He debuted in opera directing with Peter Tchaikovsky's Eugene Onegin at the Latvian National Opera, receiving the Latvian Great Music Award for the Best Opera Production in 1999. Soon after, he staged Mozart's Die Zauberflöte at the Latvian National Opera in 2001 which later on was transformed into the short-movie artwork for the 42nd Venice Biennale.

He joined Wagner's Der Ring des Nibelungen project at the Latvian National Opera with Die Walküre in 2007. He set the last three operas from the cycle which received positive reviews in respectable music and opera journals.

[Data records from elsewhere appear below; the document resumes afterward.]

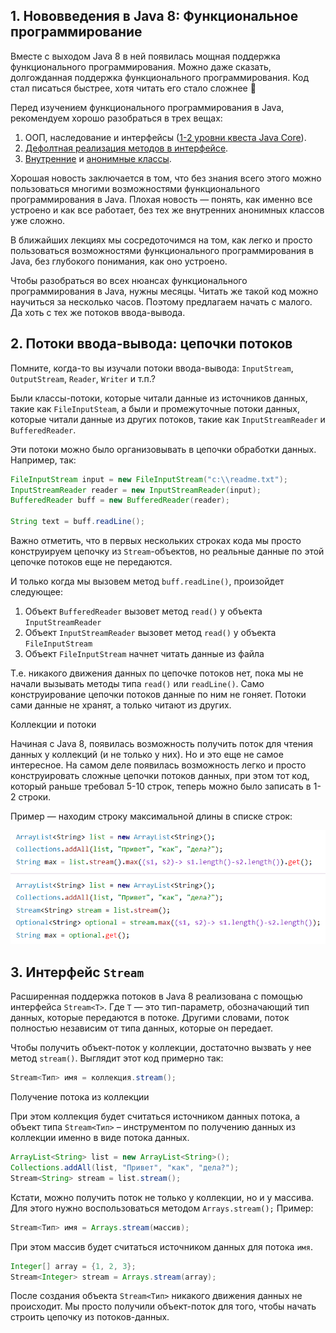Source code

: ## 1. Нововведения в Java 8: Функциональное программирование

Вместе с выходом Java 8 в ней появилась мощная поддержка функционального программирования. Можно даже сказать, долгожданная поддержка функционального программирования. Код стал писаться быстрее, хотя читать его стало сложнее 🙂

Перед изучением функционального программирования в Java, рекомендуем хорошо разобраться в трех вещах:

1. ООП, наследование и интерфейсы ([1-2 уровни квеста Java Core](https://javarush.com/quests/QUEST_JAVA_CORE)).
2. [Дефолтная реализация методов в интерфейсе](https://javarush.com/groups/posts/1984-defoltnihe-metodih-v-interfeysakh).
3. [Внутренние](https://javarush.com/groups/posts/2181-vlozhennihe-vnutrennie-klassih) и [анонимные классы](https://javarush.com/groups/posts/2193-anonimnihe-klassih).

Хорошая новость заключается в том, что без знания всего этого можно пользоваться многими возможностями функционального программирования в Java. Плохая новость — понять, как именно все устроено и как все работает, без тех же внутренних анонимных классов уже сложно.

В ближайших лекциях мы сосредоточимся на том, как легко и просто пользоваться возможностями функционального программирования в Java, без глубокого понимания, как оно устроено.

Чтобы разобраться во всех нюансах функционального программирования в Java, нужны месяцы. Читать же такой код можно научиться за несколько часов. Поэтому предлагаем начать с малого. Да хоть с тех же потоков ввода-вывода.

## 2. Потоки ввода-вывода: цепочки потоков

Помните, когда-то вы изучали потоки ввода-вывода: `InputStream`, `OutputStream`, `Reader`, `Writer` и т.п.?

Были классы-потоки, которые читали данные из источников данных, такие как `FileInputSteam`, а были и промежуточные потоки данных, которые читали данные из других потоков, такие как `InputStreamReader` и `BufferedReader`.

Эти потоки можно было организовывать в цепочки обработки данных. Например, так:

```java
FileInputStream input = new FileInputStream("c:\\readme.txt");
InputStreamReader reader = new InputStreamReader(input);
BufferedReader buff = new BufferedReader(reader);

String text = buff.readLine();
```

Важно отметить, что в первых нескольких строках кода мы просто конструируем цепочку из `Stream`-объектов, но реальные данные по этой цепочке потоков еще не передаются.

И только когда мы вызовем метод `buff.readLine()`, произойдет следующее:

1. Объект `BufferedReader` вызовет метод `read()` у объекта `InputStreamReader`
2. Объект `InputStreamReader` вызовет метод `read()` у объекта `FileInputStream`
3. Объект `FileInputStream` начнет читать данные из файла

Т.е. никакого движения данных по цепочке потоков нет, пока мы не начали вызывать методы типа `read()` или `readLine()`. Само конструирование цепочки потоков данные по ним не гоняет. Потоки сами данные не хранят, а только читают из других.

Коллекции и потоки

Начиная с Java 8, появилась возможность получить поток для чтения данных у коллекций (и не только у них). Но и это еще не самое интересное. На самом деле появилась возможность легко и просто конструировать сложные цепочки потоков данных, при этом тот код, который раньше требовал 5-10 строк, теперь можно было записать в 1-2 строки.

Пример — находим строку максимальной длины в списке строк:


![Pasted image 20240219074043.png](..%2Fimg%2Flevel19%2FPasted%20image%2020240219074043.png)
## 3. Интерфейс `Stream`

Расширенная поддержка потоков в Java 8 реализована с помощью интерфейса `Stream<T>`. Где `T` — это тип-параметр, обозначающий тип данных, которые передаются в потоке. Другими словами, поток полностью независим от типа данных, которые он передает.

Чтобы получить объект-поток у коллекции, достаточно вызвать у нее метод `stream()`. Выглядит этот код примерно так:

```java
Stream<Тип> имя = коллекция.stream();
```

Получение потока из коллекции

При этом коллекция будет считаться источником данных потока, а объект типа `Stream<Тип>` – инструментом по получению данных из коллекции именно в виде потока данных.

```java
ArrayList<String> list = new ArrayList<String>();
Collections.addAll(list, "Привет", "как", "дела?");
Stream<String> stream = list.stream();
```

Кстати, можно получить поток не только у коллекции, но и у массива. Для этого нужно воспользоваться методом `Arrays.stream();` Пример:

```java
Stream<Тип> имя = Arrays.stream(массив);
```

При этом массив будет считаться источником данных для потока `имя`.

```java
Integer[] array = {1, 2, 3};
Stream<Integer> stream = Arrays.stream(array);
```

После создания объекта `Stream<Тип>` никакого движения данных не происходит. Мы просто получили объект-поток для того, чтобы начать строить цепочку из потоков-данных.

The successful work on Wagner's operas opened for Kairish an international career in opera staging. He has been invited to Komische Oper Berlin, Oper Köln and Staatstheater Darmstadt. His debut in Germany, the production of Britten's A Midsummer Night's Dream with Kristiina Poska conducting, was acknowledged by The Financial Times as a "worthy contribution to a fledgling Britten tradition for Germany" and received many other positive reviews. Work on Weber's Der Freischütz with Markus Stenz conducting at Oper Köln was acclaimed success as well both from the critics and public, same as the production of Verdi's Macbeth with Will Humburg conducting at Staatstheater Darmstadt.

Currently, Kairish is working on Arturs Maskats' new opera Valentina together with Modestas Pitrenas as a conductor at the Latvian National Opera with scheduled shows at Deutsche Oper Berlin.

===Films===
Kairish has directed four documentaries and six feature films.

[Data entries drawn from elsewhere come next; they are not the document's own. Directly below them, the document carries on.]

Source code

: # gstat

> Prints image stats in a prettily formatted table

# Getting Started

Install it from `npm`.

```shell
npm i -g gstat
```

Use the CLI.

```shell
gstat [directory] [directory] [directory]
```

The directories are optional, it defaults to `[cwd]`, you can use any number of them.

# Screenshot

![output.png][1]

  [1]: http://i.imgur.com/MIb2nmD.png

He made his debut in 1998 with the documentary The Train. His first feature-length movie Leaving by the Way won National Film Award for the best feature of 2001. It was included in the official competition program at the Karlovy Vary International Film Festival, and received an award for the best debut at the Raindance Film Festival in the United Kingdom.

His fourth documentary Pelican in the Desert was screened in competition at the Visions du Reel in Nyon, France, and received an honourable mention in the Documentary category of the Urania Awards at the Let's CEE Film Festival in Vienna, Austria.

Kairish worked on the Latvian-Finnish co-production Chronicles of Melanie, a historical drama, released in 2015.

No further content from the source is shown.